■ What you will do ■
Pull out every line in the data that has the string "equation" in it.

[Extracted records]

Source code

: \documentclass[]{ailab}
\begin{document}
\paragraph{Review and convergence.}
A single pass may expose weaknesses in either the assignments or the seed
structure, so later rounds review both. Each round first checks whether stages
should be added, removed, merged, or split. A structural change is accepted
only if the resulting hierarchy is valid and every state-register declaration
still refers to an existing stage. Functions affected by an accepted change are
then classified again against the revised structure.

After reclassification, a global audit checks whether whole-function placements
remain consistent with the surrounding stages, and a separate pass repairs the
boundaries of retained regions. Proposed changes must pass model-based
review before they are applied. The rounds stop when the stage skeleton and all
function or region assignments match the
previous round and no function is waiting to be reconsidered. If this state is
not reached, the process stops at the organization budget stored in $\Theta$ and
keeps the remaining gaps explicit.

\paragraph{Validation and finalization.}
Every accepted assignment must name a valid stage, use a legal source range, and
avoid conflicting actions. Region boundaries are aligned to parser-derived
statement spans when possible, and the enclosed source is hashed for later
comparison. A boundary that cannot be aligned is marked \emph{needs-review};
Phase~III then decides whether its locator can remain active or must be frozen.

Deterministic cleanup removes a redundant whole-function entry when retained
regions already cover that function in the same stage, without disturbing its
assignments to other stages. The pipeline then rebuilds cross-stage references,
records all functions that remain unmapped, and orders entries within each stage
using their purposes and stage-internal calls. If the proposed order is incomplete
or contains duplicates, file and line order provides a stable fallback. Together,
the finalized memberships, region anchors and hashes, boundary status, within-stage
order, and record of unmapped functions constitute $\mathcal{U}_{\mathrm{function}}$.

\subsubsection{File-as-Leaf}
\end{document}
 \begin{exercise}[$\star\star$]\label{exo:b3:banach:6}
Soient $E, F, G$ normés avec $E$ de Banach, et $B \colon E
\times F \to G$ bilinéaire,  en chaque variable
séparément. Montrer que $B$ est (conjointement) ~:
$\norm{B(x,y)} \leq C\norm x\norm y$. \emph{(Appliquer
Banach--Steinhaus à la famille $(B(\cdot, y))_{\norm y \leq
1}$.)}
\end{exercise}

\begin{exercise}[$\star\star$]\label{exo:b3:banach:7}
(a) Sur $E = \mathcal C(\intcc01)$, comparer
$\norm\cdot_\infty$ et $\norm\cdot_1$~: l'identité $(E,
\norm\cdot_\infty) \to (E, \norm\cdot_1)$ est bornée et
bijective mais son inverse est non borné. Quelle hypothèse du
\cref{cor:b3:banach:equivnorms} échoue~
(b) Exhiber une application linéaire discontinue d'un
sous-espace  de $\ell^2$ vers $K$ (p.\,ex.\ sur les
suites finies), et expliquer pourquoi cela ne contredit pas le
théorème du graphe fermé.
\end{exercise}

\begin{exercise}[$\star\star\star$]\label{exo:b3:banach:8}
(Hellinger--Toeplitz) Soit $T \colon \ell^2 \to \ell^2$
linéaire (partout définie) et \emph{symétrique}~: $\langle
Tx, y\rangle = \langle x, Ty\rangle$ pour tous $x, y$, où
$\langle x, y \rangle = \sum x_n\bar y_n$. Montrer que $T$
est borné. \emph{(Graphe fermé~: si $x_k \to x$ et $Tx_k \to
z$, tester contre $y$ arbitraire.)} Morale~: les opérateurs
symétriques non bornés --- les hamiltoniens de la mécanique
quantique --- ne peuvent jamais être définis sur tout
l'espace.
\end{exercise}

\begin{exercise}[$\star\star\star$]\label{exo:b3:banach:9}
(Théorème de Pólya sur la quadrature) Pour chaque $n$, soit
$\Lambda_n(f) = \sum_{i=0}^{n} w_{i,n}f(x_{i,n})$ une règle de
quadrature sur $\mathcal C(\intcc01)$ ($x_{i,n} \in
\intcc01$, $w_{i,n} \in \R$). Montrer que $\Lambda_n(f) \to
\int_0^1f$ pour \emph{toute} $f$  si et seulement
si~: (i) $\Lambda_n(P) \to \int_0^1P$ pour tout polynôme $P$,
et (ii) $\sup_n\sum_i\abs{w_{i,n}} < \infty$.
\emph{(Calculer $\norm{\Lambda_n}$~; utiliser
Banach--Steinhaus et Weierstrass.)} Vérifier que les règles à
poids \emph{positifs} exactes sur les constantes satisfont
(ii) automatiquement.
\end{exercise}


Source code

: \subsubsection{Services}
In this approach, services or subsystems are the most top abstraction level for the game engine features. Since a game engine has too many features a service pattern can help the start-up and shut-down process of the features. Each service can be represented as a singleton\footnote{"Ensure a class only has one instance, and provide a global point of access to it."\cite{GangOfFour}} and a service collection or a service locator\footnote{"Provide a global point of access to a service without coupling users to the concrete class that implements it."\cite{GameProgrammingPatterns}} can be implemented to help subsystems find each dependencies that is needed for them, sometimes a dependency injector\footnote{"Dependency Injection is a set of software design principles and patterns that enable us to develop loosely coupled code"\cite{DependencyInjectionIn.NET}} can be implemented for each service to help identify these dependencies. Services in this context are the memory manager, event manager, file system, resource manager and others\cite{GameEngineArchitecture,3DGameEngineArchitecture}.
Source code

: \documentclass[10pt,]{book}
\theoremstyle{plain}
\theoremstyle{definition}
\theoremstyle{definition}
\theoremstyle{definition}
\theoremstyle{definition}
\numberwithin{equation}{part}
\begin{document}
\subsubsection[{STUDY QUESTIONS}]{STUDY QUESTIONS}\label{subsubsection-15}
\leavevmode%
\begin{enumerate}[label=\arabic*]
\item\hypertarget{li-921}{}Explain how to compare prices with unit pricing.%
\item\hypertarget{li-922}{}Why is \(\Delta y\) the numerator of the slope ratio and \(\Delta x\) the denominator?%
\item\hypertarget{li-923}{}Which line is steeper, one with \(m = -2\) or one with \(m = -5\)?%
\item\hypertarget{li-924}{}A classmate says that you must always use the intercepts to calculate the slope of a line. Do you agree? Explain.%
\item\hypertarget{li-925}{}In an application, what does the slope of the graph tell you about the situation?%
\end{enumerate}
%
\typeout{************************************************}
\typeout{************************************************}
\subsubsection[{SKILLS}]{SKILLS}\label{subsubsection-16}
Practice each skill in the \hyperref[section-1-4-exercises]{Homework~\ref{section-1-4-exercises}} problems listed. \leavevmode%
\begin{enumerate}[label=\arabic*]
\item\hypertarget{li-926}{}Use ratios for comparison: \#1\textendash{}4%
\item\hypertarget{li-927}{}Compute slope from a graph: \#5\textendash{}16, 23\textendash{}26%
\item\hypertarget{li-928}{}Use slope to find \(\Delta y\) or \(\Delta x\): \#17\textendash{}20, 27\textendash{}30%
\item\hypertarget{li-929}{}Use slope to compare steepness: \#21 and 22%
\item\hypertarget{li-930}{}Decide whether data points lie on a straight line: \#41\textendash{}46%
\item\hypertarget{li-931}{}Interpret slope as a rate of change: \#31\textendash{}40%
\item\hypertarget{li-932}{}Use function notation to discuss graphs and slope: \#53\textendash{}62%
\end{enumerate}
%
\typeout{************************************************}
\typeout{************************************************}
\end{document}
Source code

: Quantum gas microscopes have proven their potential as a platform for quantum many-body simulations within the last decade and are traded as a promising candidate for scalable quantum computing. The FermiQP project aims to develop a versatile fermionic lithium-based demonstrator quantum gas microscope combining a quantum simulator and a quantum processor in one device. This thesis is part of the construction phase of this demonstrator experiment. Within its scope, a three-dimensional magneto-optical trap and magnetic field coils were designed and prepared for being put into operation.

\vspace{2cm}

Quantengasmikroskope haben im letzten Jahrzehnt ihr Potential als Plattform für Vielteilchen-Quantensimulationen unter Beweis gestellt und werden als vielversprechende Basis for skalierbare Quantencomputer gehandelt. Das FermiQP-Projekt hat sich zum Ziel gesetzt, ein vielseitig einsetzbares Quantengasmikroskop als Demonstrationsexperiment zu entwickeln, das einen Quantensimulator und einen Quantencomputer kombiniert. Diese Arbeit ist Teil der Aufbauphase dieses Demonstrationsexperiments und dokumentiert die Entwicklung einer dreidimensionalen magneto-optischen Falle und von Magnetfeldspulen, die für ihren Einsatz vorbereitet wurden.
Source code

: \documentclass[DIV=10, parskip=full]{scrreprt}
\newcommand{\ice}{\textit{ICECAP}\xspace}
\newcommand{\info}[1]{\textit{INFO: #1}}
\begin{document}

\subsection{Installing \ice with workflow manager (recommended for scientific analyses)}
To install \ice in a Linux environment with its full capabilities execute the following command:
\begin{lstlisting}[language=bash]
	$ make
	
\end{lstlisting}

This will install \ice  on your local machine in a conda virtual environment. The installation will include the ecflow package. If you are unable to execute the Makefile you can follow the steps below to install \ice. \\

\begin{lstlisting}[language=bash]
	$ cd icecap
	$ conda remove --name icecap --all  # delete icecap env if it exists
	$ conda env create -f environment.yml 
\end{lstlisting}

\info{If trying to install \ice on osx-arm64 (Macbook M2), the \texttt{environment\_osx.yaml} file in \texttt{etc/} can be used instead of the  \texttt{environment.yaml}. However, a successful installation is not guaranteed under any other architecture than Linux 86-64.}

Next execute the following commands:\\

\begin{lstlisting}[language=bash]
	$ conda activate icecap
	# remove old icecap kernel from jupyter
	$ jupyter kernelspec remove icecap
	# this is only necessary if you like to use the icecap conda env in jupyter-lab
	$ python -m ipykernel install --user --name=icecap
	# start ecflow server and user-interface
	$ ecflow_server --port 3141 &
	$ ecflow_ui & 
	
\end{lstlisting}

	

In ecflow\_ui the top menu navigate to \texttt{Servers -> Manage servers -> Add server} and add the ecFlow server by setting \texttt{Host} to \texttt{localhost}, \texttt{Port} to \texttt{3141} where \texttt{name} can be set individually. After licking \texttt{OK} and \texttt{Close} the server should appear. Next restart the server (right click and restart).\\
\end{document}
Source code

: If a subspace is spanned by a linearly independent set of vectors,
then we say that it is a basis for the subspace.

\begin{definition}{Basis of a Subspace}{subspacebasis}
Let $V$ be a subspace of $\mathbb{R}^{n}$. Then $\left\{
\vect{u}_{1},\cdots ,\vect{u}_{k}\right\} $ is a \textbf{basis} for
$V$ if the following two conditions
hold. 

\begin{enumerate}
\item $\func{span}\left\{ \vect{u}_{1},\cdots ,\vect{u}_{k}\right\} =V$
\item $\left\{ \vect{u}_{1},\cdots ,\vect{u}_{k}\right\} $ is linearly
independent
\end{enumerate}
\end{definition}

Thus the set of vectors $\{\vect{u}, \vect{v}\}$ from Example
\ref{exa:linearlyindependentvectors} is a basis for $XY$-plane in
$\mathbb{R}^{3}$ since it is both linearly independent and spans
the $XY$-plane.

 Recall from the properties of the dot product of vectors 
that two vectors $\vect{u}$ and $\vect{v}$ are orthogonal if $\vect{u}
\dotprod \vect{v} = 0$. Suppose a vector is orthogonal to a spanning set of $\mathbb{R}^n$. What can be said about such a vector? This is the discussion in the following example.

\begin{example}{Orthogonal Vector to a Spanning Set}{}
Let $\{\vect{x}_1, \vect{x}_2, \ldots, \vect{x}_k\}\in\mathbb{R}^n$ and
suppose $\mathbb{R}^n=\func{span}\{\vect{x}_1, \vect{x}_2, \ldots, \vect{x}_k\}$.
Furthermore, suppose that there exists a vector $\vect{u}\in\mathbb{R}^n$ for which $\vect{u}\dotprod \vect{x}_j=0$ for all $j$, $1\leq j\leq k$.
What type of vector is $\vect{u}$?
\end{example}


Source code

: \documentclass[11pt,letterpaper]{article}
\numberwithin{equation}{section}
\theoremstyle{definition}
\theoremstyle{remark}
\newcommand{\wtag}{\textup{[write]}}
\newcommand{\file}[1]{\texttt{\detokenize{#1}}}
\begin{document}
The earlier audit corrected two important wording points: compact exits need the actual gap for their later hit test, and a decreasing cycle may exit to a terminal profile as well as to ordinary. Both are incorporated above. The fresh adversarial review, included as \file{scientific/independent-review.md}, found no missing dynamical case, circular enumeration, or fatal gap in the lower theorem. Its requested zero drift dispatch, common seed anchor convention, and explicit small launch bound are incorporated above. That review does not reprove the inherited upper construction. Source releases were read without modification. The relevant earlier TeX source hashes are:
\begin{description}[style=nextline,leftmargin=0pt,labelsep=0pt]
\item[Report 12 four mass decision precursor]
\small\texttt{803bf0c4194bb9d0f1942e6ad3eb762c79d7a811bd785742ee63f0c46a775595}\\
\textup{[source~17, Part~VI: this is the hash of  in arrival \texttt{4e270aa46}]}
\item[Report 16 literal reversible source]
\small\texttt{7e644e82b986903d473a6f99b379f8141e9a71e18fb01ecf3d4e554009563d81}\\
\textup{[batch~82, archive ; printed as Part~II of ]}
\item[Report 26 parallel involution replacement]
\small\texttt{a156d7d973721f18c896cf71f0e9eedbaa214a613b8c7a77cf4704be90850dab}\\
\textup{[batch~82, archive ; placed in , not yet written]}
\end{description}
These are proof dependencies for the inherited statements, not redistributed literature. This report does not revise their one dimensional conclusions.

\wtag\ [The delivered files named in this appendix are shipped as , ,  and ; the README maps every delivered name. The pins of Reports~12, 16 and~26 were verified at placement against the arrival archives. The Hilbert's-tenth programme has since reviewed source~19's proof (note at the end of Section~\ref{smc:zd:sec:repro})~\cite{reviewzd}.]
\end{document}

■ Answer space ■
\numberwithin{equation}{part}
\numberwithin{equation}{section}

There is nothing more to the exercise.